Just some stuff I know that may help with this. Daystar was one of the first to knock off the JJ. Their first marketing language for it included the following (para) phrase- We've made the urethane races smaller so you don't need a press to get the snap rings seated unlike some other brands.

What they overlooked is one of the features of the JJ that has made it so durable and successful is just how tight they are and how much preload is on the races when the snap ring gets seated fully into the groove after using a shop press to mash the crap out of them.

There is far more to joint design that the average user can tell simply by looking at them.

I've got another one for you. I know of a race car that was running the RK joints. After testing, the joints were toast. The owner of the company was present and his comment was, Yeah, we just replace the joints after every race.

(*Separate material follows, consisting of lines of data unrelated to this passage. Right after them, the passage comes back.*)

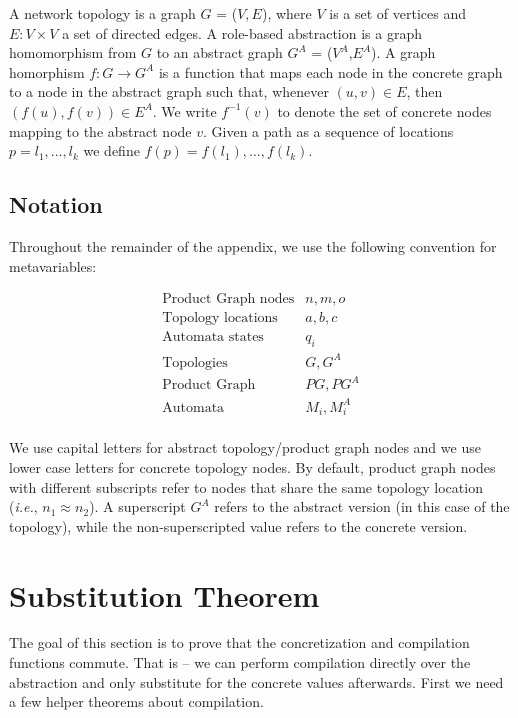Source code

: \documentclass[twocolumn]{sig-alternate-10pt}
\newcommand{\IE}{\emph{i.e.}}
\begin{document}
A network topology is a graph $G$ = ($V, E$), where $V$ is a set of vertices and $E \colon V \times V$ a set of directed edges. A role-based abstraction is a graph homomorphism from $G$ to an abstract graph $G^A$ = ($V^A$,$E^A$). A graph homorphism $f : G \rightarrow G^A$ is a function that maps each node in the concrete graph to a node in the abstract graph such that, whenever $(u,v) \in E$, then $(f(u),f(v)) \in E^A$. We write $f^{-1}(v)$ to denote the set of concrete nodes mapping to the abstract node $v$. Given a path as a sequence of locations $p = l_1, \dots, l_k$ we define $f(p) = f(l_1), \dots, f(l_k)$.


\subsection{Notation}

Throughout the remainder of the appendix, we use the following convention for metavariables:

\[ \begin{array}{ll}
  \text{Product Graph nodes} & n,m,o \\
  \text{Topology locations} & a,b,c \\
  \text{Automata states} & q_i \\
  \text{Topologies} & G, G^A \\
  \text{Product Graph} & PG, PG^A \\
  \text{Automata} & M_i, M_i^A \\
\end{array} \]

We use capital letters for abstract topology/product graph nodes and we use lower case letters for concrete topology nodes. By default, product graph nodes with different subscripts refer to nodes that share the same topology location (\IE, $n_1 \approx n_2$). A superscript $G^A$ refers to the abstract version (in this case of the topology), while the non-superscripted value refers to the concrete version.


\section{Substitution Theorem}

The goal of this section is to prove that the concretization and compilation functions commute. That is -- we can perform compilation directly over the abstraction and only substitute for the concrete values afterwards. First we need a few helper theorems about compilation.
\end{document}
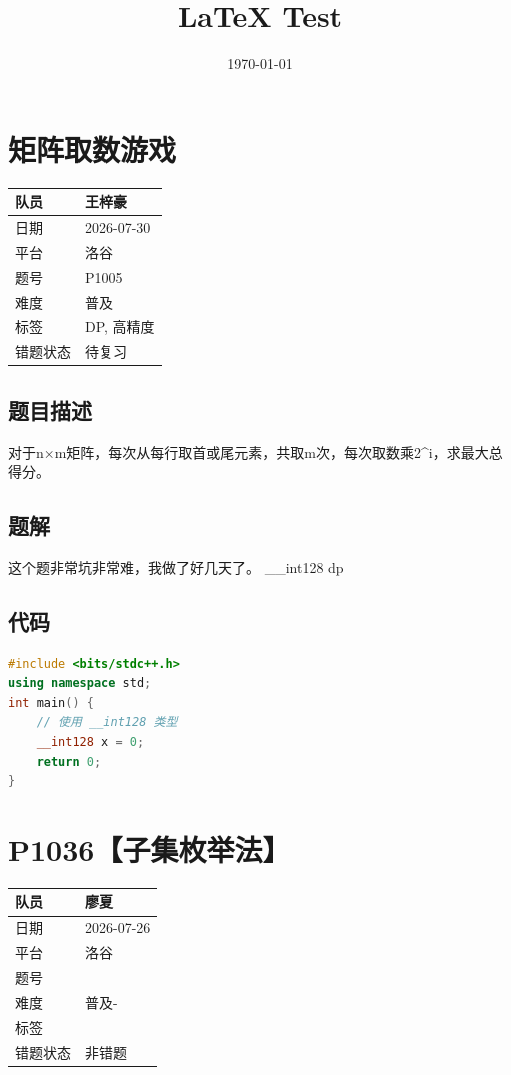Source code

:\documentclass[12pt,a4paper]{ctexart}
\title{LaTeX Test}
\date{\today}
\begin{document}
\maketitle
\tableofcontents
\newpage
\section{矩阵取数游戏}
\begin{tabular}{|l|l|}
\hline
队员 & 王梓豪 \\ \hline
日期 & 2026-07-30 \\ \hline
平台 & 洛谷 \\ \hline
题号 & P1005 \\ \hline
难度 & 普及 \\ \hline
标签 & DP, 高精度 \\ \hline
错题状态 & 待复习 \\ \hline
\end{tabular}

\subsection{题目描述}
对于n×m矩阵，每次从每行取首或尾元素，共取m次，每次取数乘2\^{}i，求最大总得分。

\subsection{题解}
这个题非常坑非常难，我做了好几天了。
\_\_int128
dp

\subsection{代码}
\begin{lstlisting}[language=C++]
#include <bits/stdc++.h>
using namespace std;
int main() {
    // 使用 __int128 类型
    __int128 x = 0;
    return 0;
}

\end{lstlisting}


\section{P1036【子集枚举法】}
\begin{tabular}{|l|l|}
\hline
队员 & 廖夏 \\ \hline
日期 & 2026-07-26 \\ \hline
平台 & 洛谷 \\ \hline
题号 &  \\ \hline
难度 & 普及- \\ \hline
标签 &  \\ \hline
错题状态 & 非错题 \\ \hline
\end{tabular}
\end{document}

To put that in perspective, I know of race cars in KOH that have never changed their JJ's after several races because they don't need to.
 
Granted I don't wheel in the rocks like some of you guys down in Johnson Valley (we don't really have those sorts of rocks up here in the PNW), but I can tell you that I do wheel it, and my JJs are going on close to 2 years now I believe, without any issues whatsoever.

They're both excellent on-road and off-road.
 
ok i just measured the brackets for the upper front and rear control arms on my 97 tj sport.
and they are ((((( 2" ))))) . how bout that. so upon further scientific studying the 2 1/2" joint just wont go in. ha. anyway ill continue my quest for a better joint or ill deal with the RC till i can pocket better quality joints.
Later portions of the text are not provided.